*YOUR INSTRUCTIONS:*
Scan the records for the string "write" and copy every line that holds it.

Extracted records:
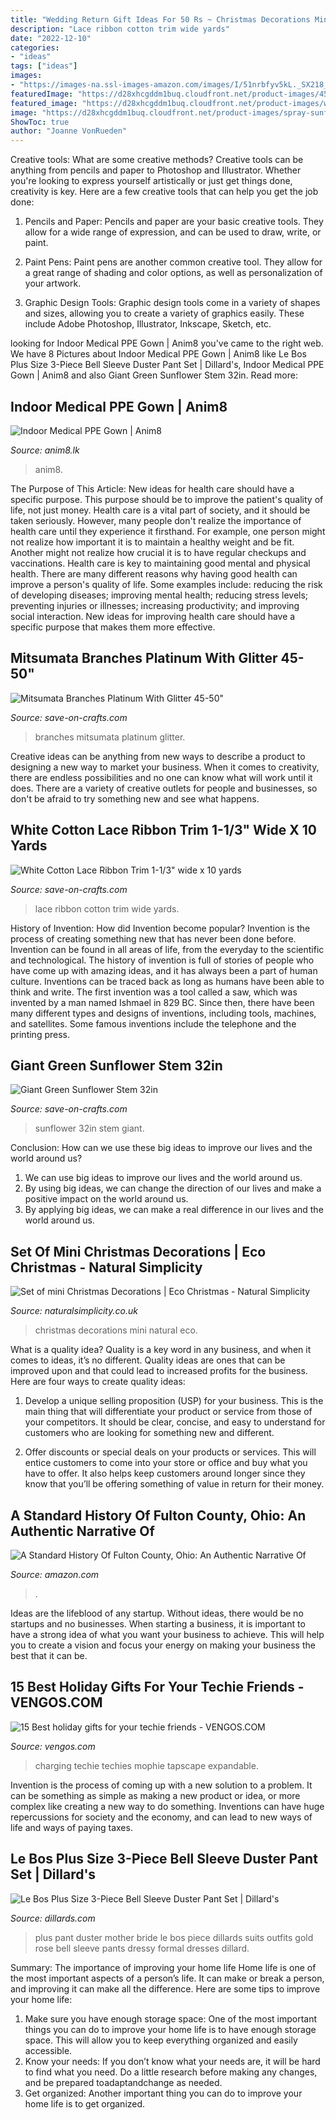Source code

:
 ```yaml
---
title: "Wedding Return Gift Ideas For 50 Rs ~ Christmas Decorations Mini Natural Eco"
description: "Lace ribbon cotton trim wide yards"
date: "2022-12-10"
categories:
- "ideas"
tags: ["ideas"]
images:
- "https://images-na.ssl-images-amazon.com/images/I/51nrbfyv5kL._SX218_BO1,204,203,200_QL40_.jpg"
featuredImage: "https://d28xhcgddm1buq.cloudfront.net/product-images/45-50-natural-mitsumata-platinum-with-glitter-3-branches-4.jpg"
featured_image: "https://d28xhcgddm1buq.cloudfront.net/product-images/white-cotton-lace-crocheted-ribbon-1-width-white-10-yards-3-A.jpg"
image: "https://d28xhcgddm1buq.cloudfront.net/product-images/spray-sunflower-32in-green-2.jpg"
ShowToc: true
author: "Joanne VonRueden"
---
```



Creative tools: What are some creative methods?
Creative tools can be anything from pencils and paper to Photoshop and Illustrator. Whether you're looking to express yourself artistically or just get things done, creativity is key. Here are a few creative tools that can help you get the job done:
1. Pencils and Paper: Pencils and paper are your basic creative tools. They allow for a wide range of expression, and can be used to draw, write, or paint.

2. Paint Pens: Paint pens are another common creative tool. They allow for a great range of shading and color options, as well as personalization of your artwork.

3. Graphic Design Tools: Graphic design tools come in a variety of shapes and sizes, allowing you to create a variety of graphics easily. These include Adobe Photoshop, Illustrator, Inkscape, Sketch, etc.

	

		
looking for Indoor Medical PPE Gown | Anim8 you've came to the right web. We have 8 Pictures about Indoor Medical PPE Gown | Anim8 like Le Bos Plus Size 3-Piece Bell Sleeve Duster Pant Set | Dillard&#039;s, Indoor Medical PPE Gown | Anim8 and also Giant Green Sunflower Stem 32in. Read more:
		
    
## Indoor Medical PPE Gown | Anim8

<img loading=lazy src="https://www.anim8.lk/media/catalog/product/cache/1/image/9df78eab33525d08d6e5fb8d27136e95/i/m/img-1892.jpg" onerror="this.onerror=null;this.src='https://tse1.mm.bing.net/th?id=OIP.16piuU9oY4avxkxeDj_xqQHaHa&amp;pid=15.1';" alt="Indoor Medical PPE Gown | Anim8">

_Source: anim8.lk_

>anim8. 

	

The Purpose of This Article: New ideas for health care should have a specific purpose. This purpose should be to improve the patient's quality of life, not just money.
Health care is a vital part of society, and it should be taken seriously. However, many people don't realize the importance of health care until they experience it firsthand. For example, one person might not realize how important it is to maintain a healthy weight and be fit. Another might not realize how crucial it is to have regular checkups and vaccinations. Health care is key to maintaining good mental and physical health. There are many different reasons why having good health can improve a person's quality of life. Some examples include: reducing the risk of developing diseases; improving mental health; reducing stress levels; preventing injuries or illnesses; increasing productivity; and improving social interaction. New ideas for improving health care should have a specific purpose that makes them more effective.

    
## Mitsumata Branches Platinum With Glitter 45-50&quot;

<img loading=lazy src="https://d28xhcgddm1buq.cloudfront.net/product-images/45-50-natural-mitsumata-platinum-with-glitter-3-branches-4.jpg" onerror="this.onerror=null;this.src='https://tse1.mm.bing.net/th?id=OIP.KjH_v-wqL1wA-yLH4E1GzQDMEx&amp;pid=15.1';" alt="Mitsumata Branches Platinum With Glitter 45-50&quot;">

_Source: save-on-crafts.com_

>branches mitsumata platinum glitter. 

	

Creative ideas can be anything from new ways to describe a product to designing a new way to market your business. When it comes to creativity, there are endless possibilities and no one can know what will work until it does. There are a variety of creative outlets for people and businesses, so don't be afraid to try something new and see what happens.

    
## White Cotton Lace Ribbon Trim 1-1/3&quot; Wide X 10 Yards

<img loading=lazy src="https://d28xhcgddm1buq.cloudfront.net/product-images/white-cotton-lace-crocheted-ribbon-1-width-white-10-yards-3-A.jpg" onerror="this.onerror=null;this.src='https://tse3.mm.bing.net/th?id=OIP.1AWhN6fJ4Yyno0kIl2OlcQHaLA&amp;pid=15.1';" alt="White Cotton Lace Ribbon Trim 1-1/3&quot; wide x 10 yards">

_Source: save-on-crafts.com_

>lace ribbon cotton trim wide yards. 

	

History of Invention: How did Invention become popular?
Invention is the process of creating something new that has never been done before. Invention can be found in all areas of life, from the everyday to the scientific and technological. The history of invention is full of stories of people who have come up with amazing ideas, and it has always been a part of human culture. Inventions can be traced back as long as humans have been able to think and write. The first invention was a tool called a saw, which was invented by a man named Ishmael in 829 BC. Since then, there have been many different types and designs of inventions, including tools, machines, and satellites. Some famous inventions include the telephone and the printing press.

    
## Giant Green Sunflower Stem 32in

<img loading=lazy src="https://d28xhcgddm1buq.cloudfront.net/product-images/spray-sunflower-32in-green-2.jpg" onerror="this.onerror=null;this.src='https://tse4.mm.bing.net/th?id=OIP.FCeduPfv-TrdNYxVlky4UAHaE8&amp;pid=15.1';" alt="Giant Green Sunflower Stem 32in">

_Source: save-on-crafts.com_

>sunflower 32in stem giant. 

	

Conclusion: How can we use these big ideas to improve our lives and the world around us?
1. We can use big ideas to improve our lives and the world around us. 
2. By using big ideas, we can change the direction of our lives and make a positive impact on the world around us. 
3. By applying big ideas, we can make a real difference in our lives and the world around us.

    
## Set Of Mini Christmas Decorations | Eco Christmas - Natural Simplicity

<img loading=lazy src="https://www.naturalsimplicity.co.uk/wp-content/uploads/2013/07/set-mini-natural-christmas-decorations-04.jpg" onerror="this.onerror=null;this.src='https://tse1.mm.bing.net/th?id=OIP.CqoatAwvwR_Tk4upIfCSOgHaJ4&amp;pid=15.1';" alt="Set of mini Christmas Decorations | Eco Christmas - Natural Simplicity">

_Source: naturalsimplicity.co.uk_

>christmas decorations mini natural eco. 

	

What is a quality idea?
Quality is a key word in any business, and when it comes to ideas, it’s no different. Quality ideas are ones that can be improved upon and that could lead to increased profits for the business. Here are four ways to create quality ideas:
1. Develop a unique selling proposition (USP) for your business. This is the main thing that will differentiate your product or service from those of your competitors. It should be clear, concise, and easy to understand for customers who are looking for something new and different.

2. Offer discounts or special deals on your products or services. This will entice customers to come into your store or office and buy what you have to offer. It also helps keep customers around longer since they know that you’ll be offering something of value in return for their money.


    
## A Standard History Of Fulton County, Ohio: An Authentic Narrative Of

<img loading=lazy src="https://images-na.ssl-images-amazon.com/images/I/51nrbfyv5kL._SX218_BO1,204,203,200_QL40_.jpg" onerror="this.onerror=null;this.src='https://tse2.mm.bing.net/th?id=OIP.vxfynAYgpGcLY2sM03ahiwAAAA&amp;pid=15.1';" alt="A Standard History Of Fulton County, Ohio: An Authentic Narrative Of">

_Source: amazon.com_

>. 

	

Ideas are the lifeblood of any startup. Without ideas, there would be no startups and no businesses. When starting a business, it is important to have a strong idea of what you want your business to achieve. This will help you to create a vision and focus your energy on making your business the best that it can be.

    
## 15 Best Holiday Gifts For Your Techie Friends - VENGOS.COM

<img loading=lazy src="https://thegadgetflow.com/wp-content/uploads/2020/10/Best-holiday-gifts-for-your-techie-friends.jpg" onerror="this.onerror=null;this.src='https://tse3.mm.bing.net/th?id=OIP.G2cTXl060RdRxWD0g2rIUgHaEK&amp;pid=15.1';" alt="15 Best holiday gifts for your techie friends - VENGOS.COM">

_Source: vengos.com_

>charging techie techies mophie tapscape expandable. 

	

Invention is the process of coming up with a new solution to a problem. It can be something as simple as making a new product or idea, or more complex like creating a new way to do something. Inventions can have huge repercussions for society and the economy, and can lead to new ways of life and ways of paying taxes.

    
## Le Bos Plus Size 3-Piece Bell Sleeve Duster Pant Set | Dillard&#039;s

<img loading=lazy src="https://dimg.dillards.com/is/image/DillardsZoom/zoom/le-bos-plus-size-3-piece-bell-sleeve-duster-pant-set/05628420_zi_rose_gold.jpg" onerror="this.onerror=null;this.src='https://tse1.mm.bing.net/th?id=OIP.1h6vy-upPhvHgowtzAl4KQHaIl&amp;pid=15.1';" alt="Le Bos Plus Size 3-Piece Bell Sleeve Duster Pant Set | Dillard&#039;s">

_Source: dillards.com_

>plus pant duster mother bride le bos piece dillards suits outfits gold rose bell sleeve pants dressy formal dresses dillard. 

	

Summary: The importance of improving your home life
Home life is one of the most important aspects of a person’s life. It can make or break a person, and improving it can make all the difference. Here are some tips to improve your home life: 
1. Make sure you have enough storage space: One of the most important things you can do to improve your home life is to have enough storage space. This will allow you to keep everything organized and easily accessible. 
2. Know your needs: If you don’t know what your needs are, it will be hard to find what you need. Do a little research before making any changes, and be prepared toadaptandchange as needed. 
3. Get organized: Another important thing you can do to improve your home life is to get organized.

*YOUR SOLUTION:*
1. Pencils and Paper: Pencils and paper are your basic creative tools. They allow for a wide range of expression, and can be used to draw, write, or paint.
Invention is the process of creating something new that has never been done before. Invention can be found in all areas of life, from the everyday to the scientific and technological. The history of invention is full of stories of people who have come up with amazing ideas, and it has always been a part of human culture. Inventions can be traced back as long as humans have been able to think and write. The first invention was a tool called a saw, which was invented by a man named Ishmael in 829 BC. Since then, there have been many different types and designs of inventions, including tools, machines, and satellites. Some famous inventions include the telephone and the printing press.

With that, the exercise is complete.